Oggi anche la comunicazione è stata superata e i pendolari si ritrovano a conoscere le modifiche agli orari il giorno stesso in cui vengono apportate (ammesso e non concesso che Trenitalia si ricordi di aggiornare il sito e le bacheche nelle stazioni ancora aperte).
È triste limitarsi a constatare l’impoverimento del servizio ferroviario, ma ancor più deprimente assumere una prospettiva storica e osservare passivamente il lento agonizzare di pratiche democratiche, che forse all’epoca potevano non apparire come tali, ma che analizzate e raccontate a distanza di decenni assumono un significato diverso. Ed è con questa prospettiva che si giunge a ipotizzare che quella che un anno fa titolavamo “la battaglia “difensiva” per il servizio ferroviario locale” non era affatto una battaglia.
Una battaglia, uno scontro, una dialettica presuppongono la presenza simultanea di più parti in grado di poter cambiare il corso degli eventi. Ivrea e il territorio circostante hanno veramente potere sufficiente per ottenere dei cambiamenti? Dal 2018 ad oggi sono state raccolte migliaia di firme, sono state presentate mozioni e interpellanze nei consigli comunali e non è passato mese senza che venisse data notizia di disservizi, disagi e tagli legati al trasporto pubblico locale. Un tortuoso serpentone d’iniziative che, spiace constatare, non è riuscito a ottenere un cambio di rotta.

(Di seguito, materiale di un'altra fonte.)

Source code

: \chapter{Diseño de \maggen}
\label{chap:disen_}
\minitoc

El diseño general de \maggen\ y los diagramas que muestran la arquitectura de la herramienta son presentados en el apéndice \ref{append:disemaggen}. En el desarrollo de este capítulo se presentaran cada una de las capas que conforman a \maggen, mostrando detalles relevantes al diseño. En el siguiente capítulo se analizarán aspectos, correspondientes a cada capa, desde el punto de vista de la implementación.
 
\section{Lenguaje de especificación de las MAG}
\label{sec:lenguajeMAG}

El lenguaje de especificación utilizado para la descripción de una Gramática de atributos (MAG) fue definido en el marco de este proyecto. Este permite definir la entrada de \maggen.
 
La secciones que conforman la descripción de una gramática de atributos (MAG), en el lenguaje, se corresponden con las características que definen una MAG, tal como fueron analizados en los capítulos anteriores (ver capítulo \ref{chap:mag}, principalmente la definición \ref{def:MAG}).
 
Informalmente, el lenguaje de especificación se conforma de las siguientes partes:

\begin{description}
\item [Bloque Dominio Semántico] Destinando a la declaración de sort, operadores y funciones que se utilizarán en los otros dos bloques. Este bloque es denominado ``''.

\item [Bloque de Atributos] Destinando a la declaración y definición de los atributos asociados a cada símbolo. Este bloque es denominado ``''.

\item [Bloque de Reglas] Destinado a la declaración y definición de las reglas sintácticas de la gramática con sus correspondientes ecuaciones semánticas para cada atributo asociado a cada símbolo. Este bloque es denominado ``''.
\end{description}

La responsabilità finale delle decisioni in materia di trasporto pubblico spetta alla Regione, ma il Piemonte non muoverà un dito fino a quando i treni sulla tratta Aosta-Ivrea-Torino continueranno ad essere pagati dalla Regione Valle d’Aosta.
In un territorio depredato dei suoi servizi pubblici in cui nemmeno la minaccia di una vertenza legale sembra in grado di sortire effetti (si pensi all’esposto contro la GTT presentato da un centinaio di utenti), cosa rimane da fare?
Veramente l’ipotesi di una mobilitazione territoriale duratura, costante e martellante appare impraticabile?